Minerals are represented by the color: Red, Orange, Yellow or Pink is iron, White is quartz, Blue is copper, Grey or Black is carbon manganese, Green is copper or chromium.

 

Quartz crystals in a petrified log in the Crystal Forest.

Nearly 200 species of plant fossils have been identified and less than a dozen are petrified wood. The largest group is spores and pollen grains. The rest of the fossils contain compressed leaves, stems, and seeds of mostly conifers, cycads, and ferns. All the fossilized plant species are now extinct.

Living among a stone library, Cholla Cactus or Cylindropuntia, is a native of the contemporary arid landscape that began about 60 million years ago.

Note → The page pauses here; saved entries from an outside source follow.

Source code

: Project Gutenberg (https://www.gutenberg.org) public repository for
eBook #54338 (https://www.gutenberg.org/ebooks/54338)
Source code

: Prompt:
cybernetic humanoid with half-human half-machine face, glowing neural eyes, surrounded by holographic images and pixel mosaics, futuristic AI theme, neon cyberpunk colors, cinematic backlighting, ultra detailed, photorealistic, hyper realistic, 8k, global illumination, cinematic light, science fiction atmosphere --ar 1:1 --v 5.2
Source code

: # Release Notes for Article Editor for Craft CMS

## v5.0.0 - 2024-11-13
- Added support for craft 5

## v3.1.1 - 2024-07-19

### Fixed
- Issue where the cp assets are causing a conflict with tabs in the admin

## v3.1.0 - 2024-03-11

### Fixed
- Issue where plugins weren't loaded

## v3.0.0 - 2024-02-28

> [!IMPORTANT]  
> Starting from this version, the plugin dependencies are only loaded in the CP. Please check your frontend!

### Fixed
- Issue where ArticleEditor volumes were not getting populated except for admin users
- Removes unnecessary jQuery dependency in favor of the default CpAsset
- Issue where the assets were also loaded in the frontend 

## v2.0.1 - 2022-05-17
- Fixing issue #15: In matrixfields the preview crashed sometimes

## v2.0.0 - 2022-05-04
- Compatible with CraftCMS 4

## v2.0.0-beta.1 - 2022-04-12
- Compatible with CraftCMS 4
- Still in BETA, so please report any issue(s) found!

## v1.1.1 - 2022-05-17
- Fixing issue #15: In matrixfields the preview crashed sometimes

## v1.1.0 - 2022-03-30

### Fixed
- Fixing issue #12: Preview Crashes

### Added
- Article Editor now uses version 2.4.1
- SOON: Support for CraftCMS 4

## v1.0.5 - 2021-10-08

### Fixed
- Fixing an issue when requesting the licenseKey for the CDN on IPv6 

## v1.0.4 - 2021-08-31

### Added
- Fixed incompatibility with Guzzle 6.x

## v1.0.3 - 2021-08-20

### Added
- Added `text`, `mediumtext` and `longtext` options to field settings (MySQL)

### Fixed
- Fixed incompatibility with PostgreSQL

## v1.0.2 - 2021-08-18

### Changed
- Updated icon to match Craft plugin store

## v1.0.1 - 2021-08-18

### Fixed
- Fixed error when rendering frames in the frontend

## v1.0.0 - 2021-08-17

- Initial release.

Over 400 species of plants, mostly grasses, are identified in the area today.

Visitors to the Petrified Forest traverse time and space to an alien landscape where the native people of the Southwest believed the petrified logs were the broken arrow shafts of their gods or the bones of slain monsters of legends. A trip to the park's fossil collection at the Rainbow Museum will convince that giant beings indeed once roamed the Earth.

My mother and I cast our shadows onto a petrified landscape.

The Petrified Forest is easily accessible from Highway 40 in Northeastern Arizona. Tourists can drive through both the Painted Desert and the Petrified Forest or spend the night in another world with a back country permit. Open daily with hours of operation depending on the season. Pets are welcome. Removal of the petrified wood is prohibited. For more information visit The National Park Service website or click here.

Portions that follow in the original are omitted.